# WHAT IS NEEDED
After locating the line containing "4. 定量管理：过程已度量和控制。", restate that line and each one after it exactly, through the last line of the material.

# GIVEN DATA
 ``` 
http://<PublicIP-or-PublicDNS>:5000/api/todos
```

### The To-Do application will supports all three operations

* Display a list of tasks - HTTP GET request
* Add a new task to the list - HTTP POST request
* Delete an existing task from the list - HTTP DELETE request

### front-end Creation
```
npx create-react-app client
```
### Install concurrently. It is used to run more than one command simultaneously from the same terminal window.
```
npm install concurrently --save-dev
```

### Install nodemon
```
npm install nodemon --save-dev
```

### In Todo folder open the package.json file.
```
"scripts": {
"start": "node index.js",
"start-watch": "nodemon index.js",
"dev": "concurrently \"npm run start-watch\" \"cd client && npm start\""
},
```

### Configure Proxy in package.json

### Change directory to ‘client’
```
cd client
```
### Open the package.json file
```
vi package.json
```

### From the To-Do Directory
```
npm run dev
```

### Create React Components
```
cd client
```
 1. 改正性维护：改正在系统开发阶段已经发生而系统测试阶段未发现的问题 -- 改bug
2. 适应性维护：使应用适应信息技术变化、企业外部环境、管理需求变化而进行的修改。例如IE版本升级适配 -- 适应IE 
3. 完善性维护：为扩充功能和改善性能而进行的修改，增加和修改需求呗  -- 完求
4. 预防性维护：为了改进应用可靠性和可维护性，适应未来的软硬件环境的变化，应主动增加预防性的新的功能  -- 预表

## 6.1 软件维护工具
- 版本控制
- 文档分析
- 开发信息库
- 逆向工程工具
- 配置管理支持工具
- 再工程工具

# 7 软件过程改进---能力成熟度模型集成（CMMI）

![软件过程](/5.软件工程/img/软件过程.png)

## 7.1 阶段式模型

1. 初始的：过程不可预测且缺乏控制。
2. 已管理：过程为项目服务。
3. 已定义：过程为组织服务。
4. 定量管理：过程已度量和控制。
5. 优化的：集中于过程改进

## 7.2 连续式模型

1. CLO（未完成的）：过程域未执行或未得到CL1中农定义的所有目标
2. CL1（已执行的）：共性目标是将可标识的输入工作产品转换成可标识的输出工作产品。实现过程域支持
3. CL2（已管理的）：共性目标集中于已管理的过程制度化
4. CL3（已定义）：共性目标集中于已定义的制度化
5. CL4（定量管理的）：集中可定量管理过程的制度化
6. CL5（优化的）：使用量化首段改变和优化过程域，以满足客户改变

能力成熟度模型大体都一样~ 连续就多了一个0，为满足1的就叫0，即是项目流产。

# ANSWER AREA
4. 定量管理：过程已度量和控制。
5. 优化的：集中于过程改进

## 7.2 连续式模型

1. CLO（未完成的）：过程域未执行或未得到CL1中农定义的所有目标
2. CL1（已执行的）：共性目标是将可标识的输入工作产品转换成可标识的输出工作产品。实现过程域支持
3. CL2（已管理的）：共性目标集中于已管理的过程制度化
4. CL3（已定义）：共性目标集中于已定义的制度化
5. CL4（定量管理的）：集中可定量管理过程的制度化
6. CL5（优化的）：使用量化首段改变和优化过程域，以满足客户改变

能力成熟度模型大体都一样~ 连续就多了一个0，为满足1的就叫0，即是项目流产。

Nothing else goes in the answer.